| Supplied entries |
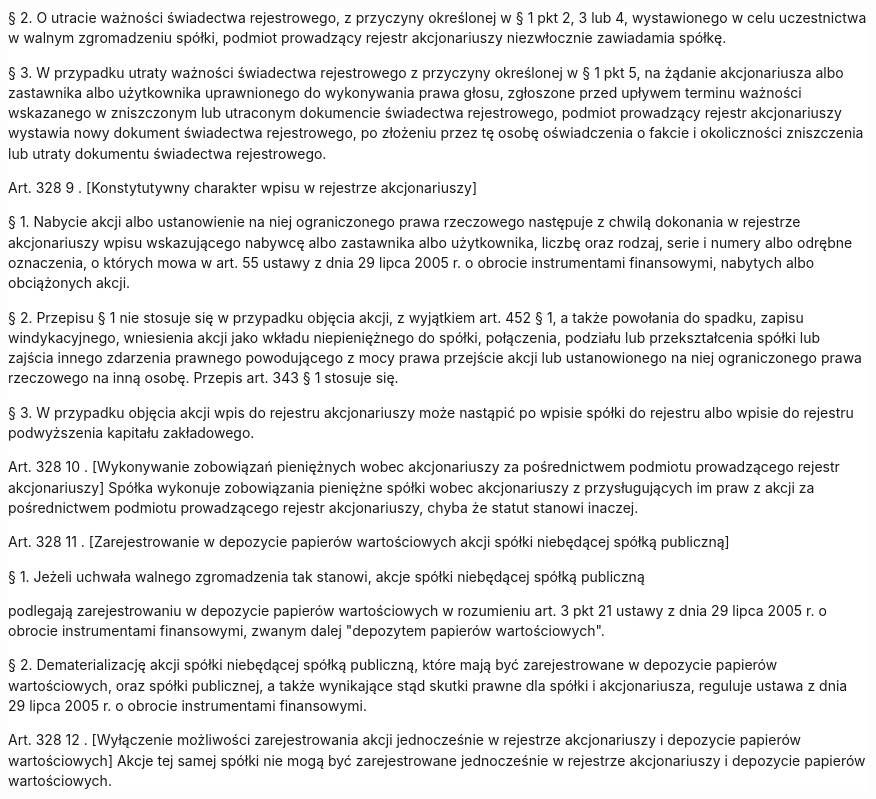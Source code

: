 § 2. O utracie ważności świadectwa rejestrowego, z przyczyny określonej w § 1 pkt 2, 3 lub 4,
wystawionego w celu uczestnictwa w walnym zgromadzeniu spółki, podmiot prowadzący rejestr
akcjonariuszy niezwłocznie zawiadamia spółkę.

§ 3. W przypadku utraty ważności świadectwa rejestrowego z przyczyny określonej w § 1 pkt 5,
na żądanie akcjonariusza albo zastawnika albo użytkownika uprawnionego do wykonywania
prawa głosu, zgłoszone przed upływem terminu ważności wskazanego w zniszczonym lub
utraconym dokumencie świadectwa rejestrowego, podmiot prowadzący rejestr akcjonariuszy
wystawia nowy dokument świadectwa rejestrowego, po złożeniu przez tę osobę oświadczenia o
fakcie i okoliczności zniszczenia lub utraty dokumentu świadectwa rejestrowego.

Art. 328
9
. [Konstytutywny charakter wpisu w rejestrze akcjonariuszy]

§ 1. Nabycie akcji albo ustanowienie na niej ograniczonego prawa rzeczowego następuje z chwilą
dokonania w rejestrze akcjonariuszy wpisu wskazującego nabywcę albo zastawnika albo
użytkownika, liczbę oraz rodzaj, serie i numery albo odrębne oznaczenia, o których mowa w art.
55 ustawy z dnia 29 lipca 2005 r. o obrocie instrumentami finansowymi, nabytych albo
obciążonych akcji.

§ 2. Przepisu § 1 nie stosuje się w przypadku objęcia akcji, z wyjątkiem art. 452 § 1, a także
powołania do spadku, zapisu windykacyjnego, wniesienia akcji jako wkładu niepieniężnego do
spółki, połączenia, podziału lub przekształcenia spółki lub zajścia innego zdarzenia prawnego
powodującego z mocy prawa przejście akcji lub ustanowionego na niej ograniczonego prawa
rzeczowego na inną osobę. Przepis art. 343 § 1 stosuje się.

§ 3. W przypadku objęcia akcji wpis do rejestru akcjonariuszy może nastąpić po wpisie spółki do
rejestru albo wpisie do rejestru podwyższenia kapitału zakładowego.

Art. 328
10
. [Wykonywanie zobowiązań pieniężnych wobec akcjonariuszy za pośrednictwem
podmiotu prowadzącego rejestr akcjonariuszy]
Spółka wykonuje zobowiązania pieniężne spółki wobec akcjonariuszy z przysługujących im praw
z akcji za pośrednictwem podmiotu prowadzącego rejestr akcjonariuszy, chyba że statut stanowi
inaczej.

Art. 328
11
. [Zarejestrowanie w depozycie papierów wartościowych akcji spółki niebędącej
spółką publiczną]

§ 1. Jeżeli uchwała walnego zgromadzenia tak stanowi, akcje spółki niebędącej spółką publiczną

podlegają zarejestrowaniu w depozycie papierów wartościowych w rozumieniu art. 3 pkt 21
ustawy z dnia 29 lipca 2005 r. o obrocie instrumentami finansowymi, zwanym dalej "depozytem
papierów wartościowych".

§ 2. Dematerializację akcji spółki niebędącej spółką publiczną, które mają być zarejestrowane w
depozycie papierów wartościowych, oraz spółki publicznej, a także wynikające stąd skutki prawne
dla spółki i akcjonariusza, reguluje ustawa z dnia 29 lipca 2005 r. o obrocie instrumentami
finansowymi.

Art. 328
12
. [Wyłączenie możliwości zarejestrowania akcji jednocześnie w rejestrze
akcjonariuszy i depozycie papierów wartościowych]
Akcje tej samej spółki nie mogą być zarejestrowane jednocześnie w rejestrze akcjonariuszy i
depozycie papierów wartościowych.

| Your task |
Word for word, return the material above; the pictures stay out.

| Problem solution |
Source code

: § 2. O utracie ważności świadectwa rejestrowego, z przyczyny określonej w § 1 pkt 2, 3 lub 4,
wystawionego w celu uczestnictwa w walnym zgromadzeniu spółki, podmiot prowadzący rejestr
akcjonariuszy niezwłocznie zawiadamia spółkę.

§ 3. W przypadku utraty ważności świadectwa rejestrowego z przyczyny określonej w § 1 pkt 5,
na żądanie akcjonariusza albo zastawnika albo użytkownika uprawnionego do wykonywania
prawa głosu, zgłoszone przed upływem terminu ważności wskazanego w zniszczonym lub
utraconym dokumencie świadectwa rejestrowego, podmiot prowadzący rejestr akcjonariuszy
wystawia nowy dokument świadectwa rejestrowego, po złożeniu przez tę osobę oświadczenia o
fakcie i okoliczności zniszczenia lub utraty dokumentu świadectwa rejestrowego.

Art. 328
9
. [Konstytutywny charakter wpisu w rejestrze akcjonariuszy]

§ 1. Nabycie akcji albo ustanowienie na niej ograniczonego prawa rzeczowego następuje z chwilą
dokonania w rejestrze akcjonariuszy wpisu wskazującego nabywcę albo zastawnika albo
użytkownika, liczbę oraz rodzaj, serie i numery albo odrębne oznaczenia, o których mowa w art.
55 ustawy z dnia 29 lipca 2005 r. o obrocie instrumentami finansowymi, nabytych albo
obciążonych akcji.

§ 2. Przepisu § 1 nie stosuje się w przypadku objęcia akcji, z wyjątkiem art. 452 § 1, a także
powołania do spadku, zapisu windykacyjnego, wniesienia akcji jako wkładu niepieniężnego do
spółki, połączenia, podziału lub przekształcenia spółki lub zajścia innego zdarzenia prawnego
powodującego z mocy prawa przejście akcji lub ustanowionego na niej ograniczonego prawa
rzeczowego na inną osobę. Przepis art. 343 § 1 stosuje się.

§ 3. W przypadku objęcia akcji wpis do rejestru akcjonariuszy może nastąpić po wpisie spółki do
rejestru albo wpisie do rejestru podwyższenia kapitału zakładowego.

Art. 328
10
. [Wykonywanie zobowiązań pieniężnych wobec akcjonariuszy za pośrednictwem
podmiotu prowadzącego rejestr akcjonariuszy]
Spółka wykonuje zobowiązania pieniężne spółki wobec akcjonariuszy z przysługujących im praw
z akcji za pośrednictwem podmiotu prowadzącego rejestr akcjonariuszy, chyba że statut stanowi
inaczej.

Art. 328
11
. [Zarejestrowanie w depozycie papierów wartościowych akcji spółki niebędącej
spółką publiczną]

§ 1. Jeżeli uchwała walnego zgromadzenia tak stanowi, akcje spółki niebędącej spółką publiczną

podlegają zarejestrowaniu w depozycie papierów wartościowych w rozumieniu art. 3 pkt 21
ustawy z dnia 29 lipca 2005 r. o obrocie instrumentami finansowymi, zwanym dalej "depozytem
papierów wartościowych".

§ 2. Dematerializację akcji spółki niebędącej spółką publiczną, które mają być zarejestrowane w
depozycie papierów wartościowych, oraz spółki publicznej, a także wynikające stąd skutki prawne
dla spółki i akcjonariusza, reguluje ustawa z dnia 29 lipca 2005 r. o obrocie instrumentami
finansowymi.

Art. 328
12
. [Wyłączenie możliwości zarejestrowania akcji jednocześnie w rejestrze
akcjonariuszy i depozycie papierów wartościowych]
Akcje tej samej spółki nie mogą być zarejestrowane jednocześnie w rejestrze akcjonariuszy i
depozycie papierów wartościowych.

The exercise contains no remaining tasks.